◆ **What to produce**
Please transcribe the listing that follows exactly; images are to be excluded.

◆ **Data to process**
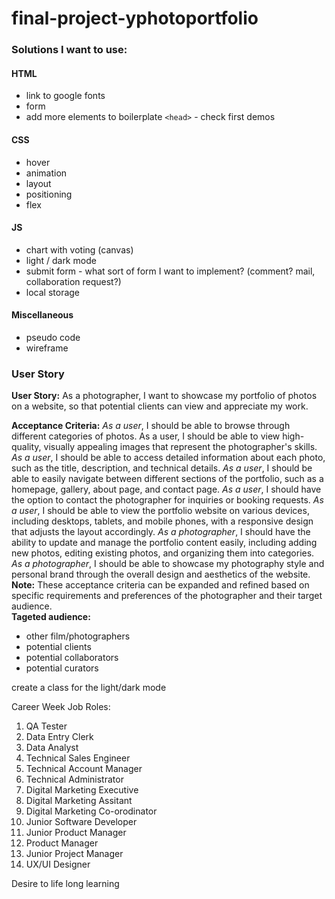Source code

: # final-project-yphotoportfolio

### Solutions I want to use:
#### HTML
- link to google fonts
- form
- add more elements to boilerplate `<head>` - check first demos 

#### CSS
- hover 
- animation
- layout
- positioning
- flex

#### JS
- chart with voting (canvas)
- light / dark mode
- submit form - what sort of form I want to implement? (comment? mail, collaboration request?)
- local storage

#### Miscellaneous
- pseudo code
- wireframe

### User Story
**User Story:** As a photographer, I want to showcase my portfolio of photos on a website, so that potential clients can view and appreciate my work.

**Acceptance Criteria:**
*As a user*, I should be able to browse through different categories of photos.
As a user, I should be able to view high-quality, visually appealing images that represent the photographer's skills.
*As a user*, I should be able to access detailed information about each photo, such as the title, description, and technical details.
*As a user*, I should be able to easily navigate between different sections of the portfolio, such as a homepage, gallery, about page, and contact page.
*As a user*, I should have the option to contact the photographer for inquiries or booking requests.
*As a user*, I should be able to view the portfolio website on various devices, including desktops, tablets, and mobile phones, with a responsive design that adjusts the layout accordingly.
*As a photographer*, I should have the ability to update and manage the portfolio content easily, including adding new photos, editing existing photos, and organizing them into categories.
*As a photographer*, I should be able to showcase my photography style and personal brand through the overall design and aesthetics of the website.
**Note:** These acceptance criteria can be expanded and refined based on specific requirements and preferences of the photographer and their target audience.  
**Tageted audience:**
- other film/photographers
- potential clients  
- potential collaborators
- potential curators

create a class for the light/dark mode


Career Week
Job Roles:
1. QA Tester
2. Data Entry Clerk
3. Data Analyst
4. Technical Sales Engineer
5. Technical Account Manager
6. Technical Administrator
7. Digital Marketing Executive
8. Digital Marketing Assitant
9. Digital Marketing Co-orodinator
10. Junior Software Developer
11. Junior Product Manager
12. Product Manager
13. Junior Project Manager
14. UX/UI Designer


Desire to life long learning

◆ **Response area**
Source code

: # final-project-yphotoportfolio

### Solutions I want to use:
#### HTML
- link to google fonts
- form
- add more elements to boilerplate `<head>` - check first demos 

#### CSS
- hover 
- animation
- layout
- positioning
- flex

#### JS
- chart with voting (canvas)
- light / dark mode
- submit form - what sort of form I want to implement? (comment? mail, collaboration request?)
- local storage

#### Miscellaneous
- pseudo code
- wireframe

### User Story
**User Story:** As a photographer, I want to showcase my portfolio of photos on a website, so that potential clients can view and appreciate my work.

**Acceptance Criteria:**
*As a user*, I should be able to browse through different categories of photos.
As a user, I should be able to view high-quality, visually appealing images that represent the photographer's skills.
*As a user*, I should be able to access detailed information about each photo, such as the title, description, and technical details.
*As a user*, I should be able to easily navigate between different sections of the portfolio, such as a homepage, gallery, about page, and contact page.
*As a user*, I should have the option to contact the photographer for inquiries or booking requests.
*As a user*, I should be able to view the portfolio website on various devices, including desktops, tablets, and mobile phones, with a responsive design that adjusts the layout accordingly.
*As a photographer*, I should have the ability to update and manage the portfolio content easily, including adding new photos, editing existing photos, and organizing them into categories.
*As a photographer*, I should be able to showcase my photography style and personal brand through the overall design and aesthetics of the website.
**Note:** These acceptance criteria can be expanded and refined based on specific requirements and preferences of the photographer and their target audience.  
**Tageted audience:**
- other film/photographers
- potential clients  
- potential collaborators
- potential curators

create a class for the light/dark mode


Career Week
Job Roles:
1. QA Tester
2. Data Entry Clerk
3. Data Analyst
4. Technical Sales Engineer
5. Technical Account Manager
6. Technical Administrator
7. Digital Marketing Executive
8. Digital Marketing Assitant
9. Digital Marketing Co-orodinator
10. Junior Software Developer
11. Junior Product Manager
12. Product Manager
13. Junior Project Manager
14. UX/UI Designer


Desire to life long learning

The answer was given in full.